The decarbonization journey is not just about getting to the optimal solutions but also getting there quickly. There is a sense of urgency in achieving low-carbon performance. This is certainly reflected in the actions of some of E&P sector companies. Most UIBC companies now evaluate GHG performance for each E&P project and use this metric to drive key decisions. This trend has really only emerged in the last few years. As companies make addressing GHG a requirement, we are seeing certain Best Practices emerge and their adoption is already increasing across project teams. An important evolution is that companies and project organizations are now beginning to treat GHG emissions just like cost. They are realizing there is a carbon budget, global and corporate, and are making decisions to maximize value while staying within that budget. We absolutely have to continue on this path of improvement.
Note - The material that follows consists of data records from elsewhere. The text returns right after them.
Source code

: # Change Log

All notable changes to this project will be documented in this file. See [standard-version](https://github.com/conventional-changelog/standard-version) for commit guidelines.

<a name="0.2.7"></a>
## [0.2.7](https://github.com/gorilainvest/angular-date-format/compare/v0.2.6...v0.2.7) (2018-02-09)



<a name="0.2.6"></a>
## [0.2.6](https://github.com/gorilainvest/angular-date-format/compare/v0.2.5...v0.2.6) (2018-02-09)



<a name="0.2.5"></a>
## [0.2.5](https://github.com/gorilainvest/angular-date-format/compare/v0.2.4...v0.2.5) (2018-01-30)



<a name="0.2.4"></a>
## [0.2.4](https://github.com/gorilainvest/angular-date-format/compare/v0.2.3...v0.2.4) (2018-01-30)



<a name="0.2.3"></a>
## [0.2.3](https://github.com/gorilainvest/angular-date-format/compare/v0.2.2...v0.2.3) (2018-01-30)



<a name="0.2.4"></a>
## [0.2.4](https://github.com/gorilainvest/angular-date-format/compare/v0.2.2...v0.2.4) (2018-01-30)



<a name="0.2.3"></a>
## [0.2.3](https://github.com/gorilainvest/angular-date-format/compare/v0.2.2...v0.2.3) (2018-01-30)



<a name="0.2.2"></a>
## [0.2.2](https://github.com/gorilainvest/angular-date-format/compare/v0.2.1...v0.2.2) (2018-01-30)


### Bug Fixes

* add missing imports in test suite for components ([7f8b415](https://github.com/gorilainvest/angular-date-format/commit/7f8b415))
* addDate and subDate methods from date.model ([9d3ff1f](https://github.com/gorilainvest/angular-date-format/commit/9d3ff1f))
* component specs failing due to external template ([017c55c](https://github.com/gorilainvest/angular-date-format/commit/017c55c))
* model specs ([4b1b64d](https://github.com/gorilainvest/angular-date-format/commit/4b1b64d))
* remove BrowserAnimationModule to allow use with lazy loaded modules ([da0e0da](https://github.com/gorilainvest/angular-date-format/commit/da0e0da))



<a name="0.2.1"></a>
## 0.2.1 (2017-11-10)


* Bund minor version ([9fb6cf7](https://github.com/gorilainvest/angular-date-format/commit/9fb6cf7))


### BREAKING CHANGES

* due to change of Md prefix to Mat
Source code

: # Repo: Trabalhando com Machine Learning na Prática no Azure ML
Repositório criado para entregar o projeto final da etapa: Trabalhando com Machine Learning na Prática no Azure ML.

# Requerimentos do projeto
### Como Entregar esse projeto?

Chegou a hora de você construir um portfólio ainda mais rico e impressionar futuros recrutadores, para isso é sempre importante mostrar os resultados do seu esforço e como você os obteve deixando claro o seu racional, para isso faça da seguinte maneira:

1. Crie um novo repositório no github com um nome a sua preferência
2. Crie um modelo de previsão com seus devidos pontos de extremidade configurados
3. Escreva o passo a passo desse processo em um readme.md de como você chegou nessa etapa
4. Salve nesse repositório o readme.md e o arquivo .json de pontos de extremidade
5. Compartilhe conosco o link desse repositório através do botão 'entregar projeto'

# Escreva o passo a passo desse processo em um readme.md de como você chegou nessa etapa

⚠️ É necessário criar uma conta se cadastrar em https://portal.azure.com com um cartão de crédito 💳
Decarbonization journey continues

While we are making great progress in improving the carbon competitiveness of hydrocarbon production, there are still gaps we need to address as an industry to succeed in this endeavor. Some of the key gaps are:

       Inconsistency in measurement and reporting. Most regions now require companies to report their emissions on a regular basis. However, the regulatory expectations are often at a much higher level—portfolio level, sometimes asset level, rather than project level. This leads to a disconnect between the GHG estimates and capex decisions made at an individual project level, and the measurement of actual performance after startup. Like hydrocarbon production, we need to establish strong feedback loops to understand what really happens after startup—that is, did the project deliver on its promise? And what can we learn from the deviation between estimate and actual performance?
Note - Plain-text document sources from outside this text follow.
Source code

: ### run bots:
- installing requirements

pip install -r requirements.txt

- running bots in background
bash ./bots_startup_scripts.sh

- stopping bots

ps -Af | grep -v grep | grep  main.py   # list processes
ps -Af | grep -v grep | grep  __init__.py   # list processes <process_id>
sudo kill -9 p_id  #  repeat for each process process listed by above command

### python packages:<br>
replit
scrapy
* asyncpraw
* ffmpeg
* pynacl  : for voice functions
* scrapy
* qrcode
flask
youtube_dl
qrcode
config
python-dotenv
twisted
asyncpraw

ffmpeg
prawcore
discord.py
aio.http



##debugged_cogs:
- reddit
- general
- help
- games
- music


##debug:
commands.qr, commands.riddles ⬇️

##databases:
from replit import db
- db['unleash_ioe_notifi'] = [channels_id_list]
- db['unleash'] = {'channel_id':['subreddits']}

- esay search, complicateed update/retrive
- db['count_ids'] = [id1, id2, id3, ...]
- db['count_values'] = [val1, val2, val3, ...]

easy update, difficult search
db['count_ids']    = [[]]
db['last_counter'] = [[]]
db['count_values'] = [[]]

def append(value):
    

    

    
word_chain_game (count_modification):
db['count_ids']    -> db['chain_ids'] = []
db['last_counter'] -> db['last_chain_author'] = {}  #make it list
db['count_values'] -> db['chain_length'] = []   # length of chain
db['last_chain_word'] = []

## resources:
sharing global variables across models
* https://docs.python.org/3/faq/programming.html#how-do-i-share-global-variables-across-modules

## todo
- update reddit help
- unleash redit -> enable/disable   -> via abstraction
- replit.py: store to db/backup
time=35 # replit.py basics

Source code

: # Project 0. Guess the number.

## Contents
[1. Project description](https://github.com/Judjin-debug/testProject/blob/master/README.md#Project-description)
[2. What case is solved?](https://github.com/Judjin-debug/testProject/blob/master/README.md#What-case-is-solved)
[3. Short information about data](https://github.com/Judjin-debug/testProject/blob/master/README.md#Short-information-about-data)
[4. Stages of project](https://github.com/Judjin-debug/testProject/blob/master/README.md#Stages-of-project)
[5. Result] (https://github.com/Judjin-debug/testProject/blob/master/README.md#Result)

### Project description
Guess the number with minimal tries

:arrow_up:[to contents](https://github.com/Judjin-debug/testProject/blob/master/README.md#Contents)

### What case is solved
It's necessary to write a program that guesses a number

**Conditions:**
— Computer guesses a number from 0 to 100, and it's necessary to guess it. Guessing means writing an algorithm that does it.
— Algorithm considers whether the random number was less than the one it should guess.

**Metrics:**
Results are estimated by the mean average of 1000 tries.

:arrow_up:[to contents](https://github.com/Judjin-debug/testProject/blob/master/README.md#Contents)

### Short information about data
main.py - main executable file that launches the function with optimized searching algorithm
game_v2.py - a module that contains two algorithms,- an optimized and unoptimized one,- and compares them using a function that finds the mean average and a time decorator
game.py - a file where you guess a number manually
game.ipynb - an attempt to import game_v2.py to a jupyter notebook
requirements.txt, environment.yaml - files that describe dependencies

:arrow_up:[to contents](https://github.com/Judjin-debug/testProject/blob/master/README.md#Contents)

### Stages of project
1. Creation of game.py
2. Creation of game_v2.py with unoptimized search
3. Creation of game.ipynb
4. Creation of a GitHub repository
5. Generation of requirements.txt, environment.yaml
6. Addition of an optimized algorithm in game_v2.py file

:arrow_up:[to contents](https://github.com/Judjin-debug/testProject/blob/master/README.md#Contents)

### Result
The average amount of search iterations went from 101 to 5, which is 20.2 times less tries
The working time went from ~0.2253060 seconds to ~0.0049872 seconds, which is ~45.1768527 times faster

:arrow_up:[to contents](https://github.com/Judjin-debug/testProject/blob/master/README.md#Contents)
        Addressing Scope 3 emissions. The industry seems to have a good understanding of their Scope 1 and Scope 2 emissions, and in most cases an effective plan to address these. Plans to address Scope 3 emissions, however, are not well established yet. Some project organizations have begun estimating Scope 3 emissions (including those from fabrication yards, transport and installation, contractors and vendors, etc.) in their decision making. We need to increase focus on this issue and work toward setting up frameworks to influence Scope 3 emissions in a positive way.

        Integrating GHG performance into decision making. Early adopters have shown that there is a way to continue to deliver value and, at the same time, progress a low-carbon agenda. While significant, they still only represent a fraction of the global hydrocarbon production. All hydrocarbon producers, especially those in regions that do not yet have a price on carbon, have to integrate GHG performance in their decision making for long-term success.

About the author

Adi Akheramka is IPA’s Research Team Lead for Carbon Management and Sustainability. His focus is on improving the sustainability performance of individual capital projects and project delivery systems through effective benchmarking and adoption of industry best practices. He works with several Fortune 500 and other companies across industrial sectors to help them progress their emissions reduction, water management, and waste management agendas. Adi has participated as a speaker, panelist, and moderator at many industry conferences, including the World Petroleum Congress (WPC), the International Meeting for Applied Geoscience & Energy (IMAGE), and events organized by the National Ocean Industries Association (NOIA) and Society of Petroleum Engineers (SPE).